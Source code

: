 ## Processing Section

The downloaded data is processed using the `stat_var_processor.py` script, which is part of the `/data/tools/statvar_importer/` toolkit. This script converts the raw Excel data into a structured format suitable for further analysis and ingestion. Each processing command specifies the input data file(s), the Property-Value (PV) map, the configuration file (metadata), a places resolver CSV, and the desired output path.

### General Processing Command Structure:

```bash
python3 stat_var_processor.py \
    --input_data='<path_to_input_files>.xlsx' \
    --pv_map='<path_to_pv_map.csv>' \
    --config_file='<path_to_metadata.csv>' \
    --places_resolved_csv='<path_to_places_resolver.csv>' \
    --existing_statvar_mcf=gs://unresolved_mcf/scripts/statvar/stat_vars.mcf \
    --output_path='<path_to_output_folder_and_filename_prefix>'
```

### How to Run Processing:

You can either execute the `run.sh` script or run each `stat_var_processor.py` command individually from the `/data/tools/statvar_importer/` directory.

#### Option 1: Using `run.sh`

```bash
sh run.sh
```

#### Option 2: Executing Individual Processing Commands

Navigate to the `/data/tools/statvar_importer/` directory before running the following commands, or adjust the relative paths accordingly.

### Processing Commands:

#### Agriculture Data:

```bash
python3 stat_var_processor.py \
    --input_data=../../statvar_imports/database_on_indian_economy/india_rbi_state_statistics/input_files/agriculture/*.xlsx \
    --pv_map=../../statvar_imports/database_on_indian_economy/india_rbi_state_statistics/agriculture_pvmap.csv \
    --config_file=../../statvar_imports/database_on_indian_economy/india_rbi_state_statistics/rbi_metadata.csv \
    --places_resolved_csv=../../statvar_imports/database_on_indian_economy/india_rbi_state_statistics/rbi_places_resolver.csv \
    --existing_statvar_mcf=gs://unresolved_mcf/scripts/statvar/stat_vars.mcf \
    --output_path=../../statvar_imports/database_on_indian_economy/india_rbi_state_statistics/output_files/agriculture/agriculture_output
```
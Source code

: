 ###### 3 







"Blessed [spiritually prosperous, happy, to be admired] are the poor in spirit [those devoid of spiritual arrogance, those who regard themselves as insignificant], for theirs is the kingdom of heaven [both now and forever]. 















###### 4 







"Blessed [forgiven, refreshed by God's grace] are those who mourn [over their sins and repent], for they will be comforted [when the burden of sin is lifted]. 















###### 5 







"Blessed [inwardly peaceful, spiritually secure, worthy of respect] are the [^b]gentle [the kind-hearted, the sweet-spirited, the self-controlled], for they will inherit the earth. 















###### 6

YOUR GOAL:
From the preceding records, count the lines where "tools" occurs and reply with the number only.

COMPLETED TASK:
3